When it comes to programming, I've had a little time to have a look at it, and it seems a lot simpler than I first thought. So I might just figure it out. But I'm never too proud to ask for help. That's how you learn. :slight_smile:

That is a great attitude and you must have the energy/gumption to go with it or you wouldn't have it!

I have seen so many times the buying of parts (easy) and then finding out the rest is not so easy.

What you learn in beginner code is like learning ABC's, limited vocabulary and grammar of sentences and paragraphs.

  1. You have to learn those to be any good at all with code or human language so you practice and improve.
  2. As you do that you learn ways and patterns, the approach is computer IT type top-down code.
  3. Do that long enough you get good with ABC's, vocab and grammar in the top-down way to where it's "always right".

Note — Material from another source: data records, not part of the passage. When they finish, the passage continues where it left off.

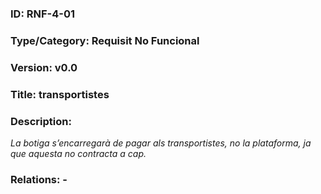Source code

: ### ID: RNF-4-01
### Type/Category: Requisit No Funcional
### Version: v0.0
### Title: transportistes
### Description:
_La botiga s’encarregarà de pagar als transportistes, no la plataforma, ja que aquesta no contracta a cap._
### Relations: -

What you want is not the prose of top-down IT coding but the poetry of automation coding. It's not so hard in itself, simple at heart but for those locked in at step 3 it is very hard to break from old habits. You are new, your wood is green, keep an eye out for the do-many-things-at-once turnoff but ---- without the ABC's, etc, you might want to keep at those until you can follow the do-many-things examples don't look like Sanskrit in the dark.

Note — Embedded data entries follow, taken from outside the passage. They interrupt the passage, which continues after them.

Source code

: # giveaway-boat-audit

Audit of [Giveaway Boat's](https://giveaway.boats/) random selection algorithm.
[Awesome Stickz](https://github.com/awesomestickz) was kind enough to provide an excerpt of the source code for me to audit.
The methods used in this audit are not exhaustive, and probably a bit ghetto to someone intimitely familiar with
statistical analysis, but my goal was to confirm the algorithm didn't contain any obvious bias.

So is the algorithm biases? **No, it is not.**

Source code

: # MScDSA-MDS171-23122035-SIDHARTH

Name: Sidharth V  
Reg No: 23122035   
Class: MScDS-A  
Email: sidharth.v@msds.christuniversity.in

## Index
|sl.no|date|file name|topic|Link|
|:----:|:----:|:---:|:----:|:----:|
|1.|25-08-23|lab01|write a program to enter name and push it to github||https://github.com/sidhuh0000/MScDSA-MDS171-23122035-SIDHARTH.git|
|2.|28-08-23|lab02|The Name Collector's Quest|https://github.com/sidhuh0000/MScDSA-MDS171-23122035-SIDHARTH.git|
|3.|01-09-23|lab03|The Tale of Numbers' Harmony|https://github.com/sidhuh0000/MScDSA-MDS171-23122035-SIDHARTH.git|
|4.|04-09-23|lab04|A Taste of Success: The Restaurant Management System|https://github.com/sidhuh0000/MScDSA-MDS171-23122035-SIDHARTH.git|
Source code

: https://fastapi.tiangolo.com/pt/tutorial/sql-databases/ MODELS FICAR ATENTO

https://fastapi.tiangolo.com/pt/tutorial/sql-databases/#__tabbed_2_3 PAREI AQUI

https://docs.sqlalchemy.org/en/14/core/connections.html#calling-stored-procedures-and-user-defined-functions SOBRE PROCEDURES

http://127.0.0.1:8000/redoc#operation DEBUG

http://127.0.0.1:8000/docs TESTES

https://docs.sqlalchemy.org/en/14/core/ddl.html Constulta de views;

Automation differs in "approach" which is beyond grammar/syntax, and there are some code techniques that help greatly but really mostly it is practice that grows the connections in your head. All these examples with buttons (and debouncing) and leds blinking is just easy practice with the techniques that can be done relatively quickly -- you make your own to really "get it". Just reading is not enough.

This is the 5th or 6th van I'm customizing. And each one has been a little different. Don't like to repeat myself. Never liked the Chevrolet Starcraft interior details much. It looks like a blind man has built it. No finess, no craftmanship, no nothing. Even the car body is put together in a half assed way. But the basics it's a good platform to develop.

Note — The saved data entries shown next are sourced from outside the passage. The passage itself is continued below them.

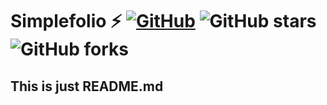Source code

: # Simplefolio ⚡️ [![GitHub](https://img.shields.io/github/license/cobiwave/simplefolio?color=blue)](https://github.com/cobiwave/simplefolio/blob/master/LICENSE.md) ![GitHub stars](https://img.shields.io/github/stars/cobiwave/simplefolio) ![GitHub forks](https://img.shields.io/github/forks/cobiwave/simplefolio)

## This is just README.md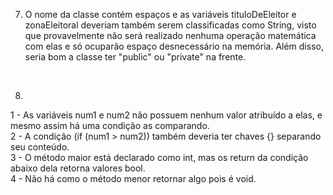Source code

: 7) O nome da classe contém espaços e as variáveis tituloDeEleitor e zonaEleitoral deveriam também serem classificadas como String, visto que provavelmente não será realizado nenhuma operação matemática com elas e só ocuparão espaço desnecessário na memória. Além disso, seria bom a classe ter "public" ou "private" na frente.<br />
<br />

8) <br />
1 - As variáveis num1 e num2 não possuem nenhum valor atribuído a elas, e mesmo assim há uma condição as comparando.<br />
2 - A condição (if (num1 > num2)) também deveria ter chaves {} separando seu conteúdo.<br />
3 - O método maior está declarado como int, mas os return da condição abaixo dela retorna valores bool.<br />
4 - Não há como o método menor retornar algo pois é void.
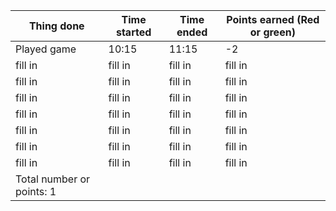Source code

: <html>
 <head>
   <link rel="stylesheet" href="styles.css"/>
 </head
   <body>
<table style="width:100%">
  <thead>
    <tr>
      <th>Thing done</th>
      <th>Time started</th>
      <th>Time ended</th>
      <th>Points earned (Red or green)</th>
    </tr>
  </thead>
  <tbody>
    <tr>
      <td>Played game</td>
      <td>10:15</td>
      <td>11:15</td>
      <td scope="plus-points">-2</td>
    </tr>
    <tr>
      <td>fill in</td>
      <td>fill in</td>
      <td>fill in</td>
      <td scope="minus-points">fill in</td>
    </tr>
    <tr>
      <td>fill in</td>
      <td>fill in</td>
      <td>fill in</td>
      <td>fill in</td>
    </tr>
    <tr>
      <td>fill in</td>
      <td>fill in</td>
      <td>fill in</td>
      <td>fill in</td>
    </tr>
    <tr>
      <td>fill in</td>
      <td>fill in</td>
      <td>fill in</td>
      <td>fill in</td>
    </tr>
    <tr>
      <td>fill in</td>
      <td>fill in</td>
      <td>fill in</td>
      <td>fill in</td>
    </tr>
    <tr>
      <td>fill in</td>
      <td>fill in</td>
      <td>fill in</td>
      <td>fill in</td>
    </tr>
    <tr>
      <td>fill in</td>
      <td>fill in</td>
      <td>fill in</td>
      <td>fill in</td>
    </tr>
    <tr>
      <td>Total number or points: 1</td>
    </tr>
  </tbody>
</table>
</body>
</html>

Yup, you're ready for this and you know enough about approach that I don't worry for you. You know what to keep.

This van is the first one that will be really high tech digital and computerized inside. When it comes to this specific part of the van project, I am again making my own things, not anything similar to anyone else, that's why I can't tell what will give me the best look until I have made a prototype I'm happy with. I'm working from an idea and as with most things I build, it develops from there.
And LED's Glass/Acrylic, fiber optics and mirrors can make the most amazing effects.. Only your imagination sets the limit.

Thanks for the input, though.

There's so much that Arduino can be put to for sensing as well as outputs. From capacitance measuring (everyone has an electric field) to using accelerometers for movements/gestures you can find ways to take things up by notches.

It's a BIG mountain but you don't have to climb to the top to get a good view!